The ongoing large-scale Russo-Ukrainian military conflict has already initiated far-reaching geopolitical shifts in Ukraine and its immediate surroundings. As soon as the conflict broke out, it became clear that the conflict was a major risk that jeopardizes Moldova and its choice of European and Euroatlantic integration. During the early hours of the war, the President of Moldova Maia Sandu on her Twitter account condemned the act of war by Russia against Ukraine, calling it a blatant breach of international law [Twitter.com, 2022]. On February 24, 2022, President Sandu announced that the government would ask Parliament to introduce a state of emergency and that the country was ready to receive Ukrainian refugees [Seenews.com, 2022]. Since the beginning of the war in Ukraine, over 400 thousand refugees from Ukraine entered Moldova, which is a country next door to Ukraine, and nearly 100 thousand of them decided to settle there until they will be able to return safely to their homes in Ukraine [Stiri.md, 2022]. Despite being one of the poorest and smallest nations in Europe, Moldova has earned credit from many countries by being able to quickly provide refuge to over 100 thousand Ukrainians.
It can be said that out of all the countries not directly involved in the warfare (Belarus, Russia and Ukraine) Moldova is one of those that bears the most of the indirect consequences of the war.
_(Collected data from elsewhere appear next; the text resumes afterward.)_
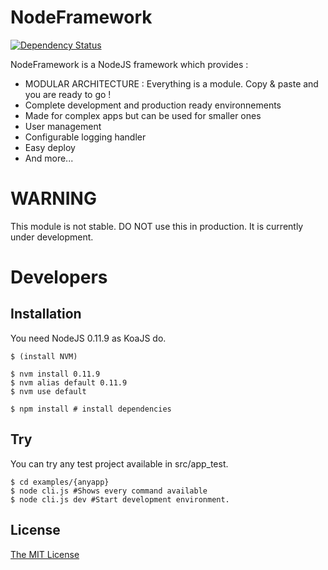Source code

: NodeFramework
=============

[![Dependency Status](https://david-dm.org/Bluestep/NodeFramework.svg)](https://david-dm.org/Bluestep/NodeFramework)


NodeFramework is a NodeJS framework which provides : 

*   MODULAR ARCHITECTURE : Everything is a module. Copy & paste and you are ready to go !
*   Complete development and production ready environnements
*   Made for complex apps but can be used for smaller ones
*   User management
*   Configurable logging handler
*   Easy deploy
*   And more...

# WARNING
This module is not stable. DO NOT use this in production. It is currently under development.


# Developers
## Installation
You need NodeJS 0.11.9 as KoaJS do.

    $ (install NVM)
    
    $ nvm install 0.11.9
    $ nvm alias default 0.11.9
    $ nvm use default
    
    $ npm install # install dependencies

## Try
You can try any test project available in src/app_test.

    $ cd examples/{anyapp}
    $ node cli.js #Shows every command available
    $ node cli.js dev #Start development environment.


## License
[The MIT License](http://opensource.org/licenses/MIT)
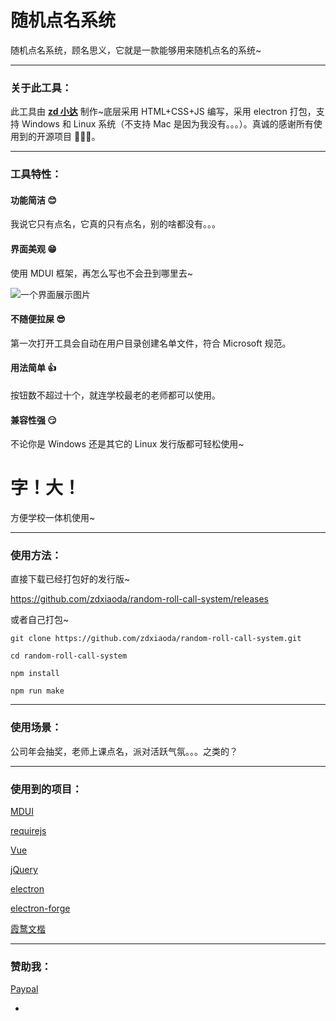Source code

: # 随机点名系统

随机点名系统，顾名思义，它就是一款能够用来随机点名的系统~

---

### 关于此工具：

此工具由 **[zd 小达](https://zhangda.xyz/)** 制作~底层采用 HTML+CSS+JS 编写，采用 electron 打包，支持 Windows 和 Linux 系统（不支持 Mac 是因为我没有。。。）。真诚的感谢所有使用到的开源项目 🧎**🧎**🧎。

---

### 工具特性：

#### 功能简洁 😊

我说它只有点名，它真的只有点名，别的啥都没有。。。

#### 界面美观 😁

使用 MDUI 框架，再怎么写也不会丑到哪里去~

![一个界面展示图片](https://raw.githubusercontent.com/zdxiaoda/random-roll-call-system/master/src/help/homepage.png)

#### 不随便拉屎 😎

第一次打开工具会自动在用户目录创建名单文件，符合 Microsoft 规范。

#### 用法简单 👍

按钮数不超过十个，就连学校最老的老师都可以使用。

#### 兼容性强 😏

不论你是 Windows 还是其它的 Linux 发行版都可轻松使用~

# 字！大！

方便学校一体机使用~

---

### 使用方法：

直接下载已经打包好的发行版~

https://github.com/zdxiaoda/random-roll-call-system/releases

或者自己打包~

`git clone https://github.com/zdxiaoda/random-roll-call-system.git`

`cd random-roll-call-system `

`npm install`

`npm run make`

---

### 使用场景：

公司年会抽奖，老师上课点名，派对活跃气氛。。。之类的？

---

### 使用到的项目：

[MDUI](https://github.com/zdhxiong/mdui)

[requirejs](https://github.com/requirejs/requirejs/)

[Vue](https://github.com/vuejs/vue)

[jQuery](https://github.com/jquery/jquery)

[electron](https://github.com/electron/electron)

[electron-forge](https://github.com/electron-userland/electron-forge)

[霞鹜文楷](https://github.com/lxgw/LxgwWenKai)

---

### 赞助我：

[Paypal](https://paypal.me/zdxiaoda)

-
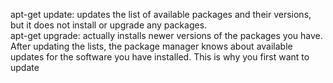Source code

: apt-get update:
updates the list of available packages and their versions, but it does not install or upgrade any packages.   
apt-get upgrade:
actually installs newer versions of the packages you have. After updating the lists, the package manager knows about available updates for the software you have installed. This is why you first want to update
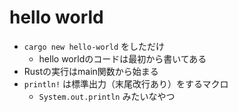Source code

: # hello world

- `cargo new hello-world` をしただけ
  - hello worldのコードは最初から書いてある
- Rustの実行はmain関数から始まる
- `println!` は標準出力（末尾改行あり）をするマクロ
  - `System.out.println` みたいなやつ

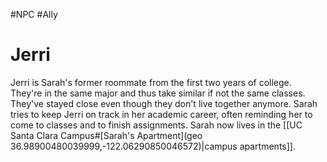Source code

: #NPC #Ally
# Jerri
Jerri is Sarah's former roommate from the first two years of college. They're in the same major and thus take similar if not the same classes. They've stayed close even though they don't live together anymore. Sarah tries to keep Jerri on track in her academic career, often reminding her to come to classes and to finish assignments.
Sarah now lives in the [[UC Santa Clara Campus#[Sarah's Apartment](geo 36.98900480039999,-122.06290850046572)|campus apartments]].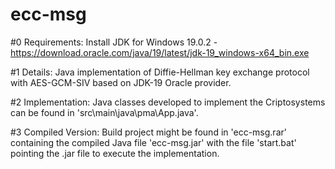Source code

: # ecc-msg
#0 Requirements:
Install JDK for Windows 19.0.2 - https://download.oracle.com/java/19/latest/jdk-19_windows-x64_bin.exe
    
#1 Details: 
Java implementation of Diffie-Hellman key exchange protocol with AES-GCM-SIV based on JDK-19 Oracle provider.

#2 Implementation: 
Java classes developed to implement the Criptosystems can be found in 'src\main\java\pma\App.java'.

#3 Compiled Version: 
Build project might be found in 'ecc-msg.rar' containing the compiled Java file 'ecc-msg.jar' with the file 'start.bat' pointing the .jar file to execute the  implementation.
For many years, Moldova’s political stability and economic welfare have been dependent on the delicate balance between the fulfillment of its commitments in the realization of its European aspirations and tangible economic ties with Russia, which Moldova cannot renounce. Moldova, along with Georgia and Ukraine remains to be the most active country in terms of gaining the EU membership. In May 2022, the three countries initiated the Associated Trio tripartite format for the enhanced cooperation and coordination aimed at obtaining eventual membership in the EU. At the same time, Moldova’s ties with Russia and the CIS have been in decline over the past several years. The de facto participation of Moldova in the CIS has been reduced to formal membership. For instance, Moldova did not participate in the informal meeting of CIS heads of state held in St. Petersburg on December 28, 2021 [Kremlin.ru, 2021]. However, Transnistria remains to be one of the most sensitive issues for Moldova and tensions around it arise amid the intensification of the Russo-Ukrainian war. On March 3, 2022, a week after Russia’s invasion of Ukraine, Moldova officially applied for fast-track EU membership shortly after the Ukrainian President Volodymyr Zelensky on February 28, 2022, submitted an official request to allow Ukraine to gain immediate membership under a special fast-track procedure [Euractiv.com, 2022]. The next day after President Sandu, signed the application for the country’s accession to the EU, the separatist authorities in the Pridnestrovian Moldavian Republic (PMR) announced that they did not agree with this request and demanded the recognition of the independence of Transnistria [Cotidianul.ro, 2022]. On March 17, 2022, President Maia Sandu reiterated a call for the withdrawal of Russian troops from the breakaway region of Transnistria and asked for a peaceful resolution of the conflict a day after the Parliamentary Assembly of the Council of Europe designated it as a territory occupied by Russia [Uawire.org, 2022]. Although Chisinau has gained much attention and support in defending its territorial integrity in light of the Russia-Ukrainian war, the PMR continues to be a significant and highly sensitive issue that Moldova has to take into consideration.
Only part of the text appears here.